Work instruction >>
Make an exact copy of the entries below, with all images left out.

Input for this task >>
-=-=-=-=-

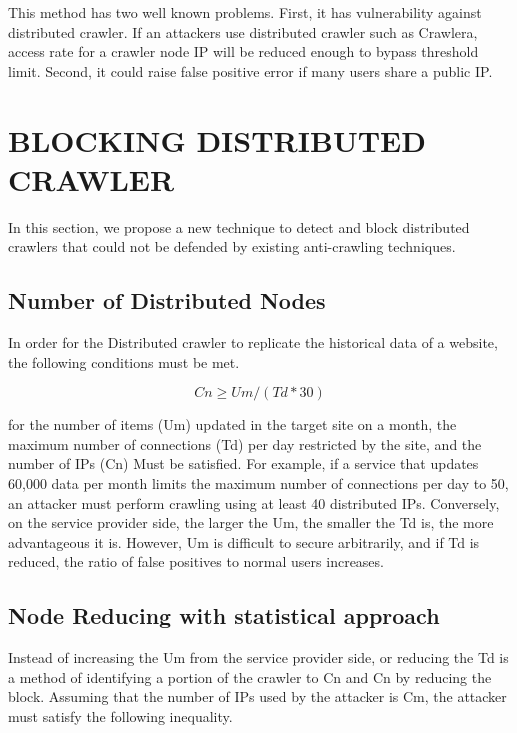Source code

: \documentclass[sigconf,anonymous=false]{acmart}
\begin{document}
\begin{enumerate}
This method has two well known problems. 
First, it has vulnerability against distributed crawler. If an attackers use distributed crawler such as Crawlera, access rate for a crawler node IP will be reduced enough to bypass threshold limit.
Second, it could raise false positive error if many users share a public IP.
\newline


\end{enumerate}


%
%
\section{BLOCKING DISTRIBUTED CRAWLER}
In this section, we propose a new technique to detect and block distributed crawlers that could not be defended by existing anti-crawling techniques.

\subsection{Number of Distributed Nodes}
In order for the Distributed crawler to replicate the historical data of a website, the following conditions must be met. 

  \begin{displaymath}
Cn \geq Um / (Td * 30) 
  \end{displaymath}


for the number of items (Um) updated in the target site on a month, the maximum number of connections (Td) per day restricted by the site, and the number of IPs (Cn) Must be satisfied.
For example, if a service that updates 60,000 data per month limits the maximum number of connections per day to 50, an attacker must perform crawling using at least 40 distributed IPs. Conversely, on the service provider side, the larger the Um, the smaller the Td is, the more advantageous it is. However, Um is difficult to secure arbitrarily, and if Td is reduced, the ratio of false positives to normal users increases.


\subsection{Node Reducing with statistical approach}
Instead of increasing the Um from the service provider side, or reducing the Td is a method of identifying a portion of the crawler to Cn and Cn by reducing the block.
Assuming that the number of IPs used by the attacker is Cm, the attacker must satisfy the following inequality.
\end{document}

-=-=-=-=-

Task result >>
Source code

: \documentclass[sigconf,anonymous=false]{acmart}
\begin{document}
\begin{enumerate}
This method has two well known problems. 
First, it has vulnerability against distributed crawler. If an attackers use distributed crawler such as Crawlera, access rate for a crawler node IP will be reduced enough to bypass threshold limit.
Second, it could raise false positive error if many users share a public IP.
\newline


\end{enumerate}


%
%
\section{BLOCKING DISTRIBUTED CRAWLER}
In this section, we propose a new technique to detect and block distributed crawlers that could not be defended by existing anti-crawling techniques.

\subsection{Number of Distributed Nodes}
In order for the Distributed crawler to replicate the historical data of a website, the following conditions must be met. 

  \begin{displaymath}
Cn \geq Um / (Td * 30) 
  \end{displaymath}


for the number of items (Um) updated in the target site on a month, the maximum number of connections (Td) per day restricted by the site, and the number of IPs (Cn) Must be satisfied.
For example, if a service that updates 60,000 data per month limits the maximum number of connections per day to 50, an attacker must perform crawling using at least 40 distributed IPs. Conversely, on the service provider side, the larger the Um, the smaller the Td is, the more advantageous it is. However, Um is difficult to secure arbitrarily, and if Td is reduced, the ratio of false positives to normal users increases.


\subsection{Node Reducing with statistical approach}
Instead of increasing the Um from the service provider side, or reducing the Td is a method of identifying a portion of the crawler to Cn and Cn by reducing the block.
Assuming that the number of IPs used by the attacker is Cm, the attacker must satisfy the following inequality.
\end{document}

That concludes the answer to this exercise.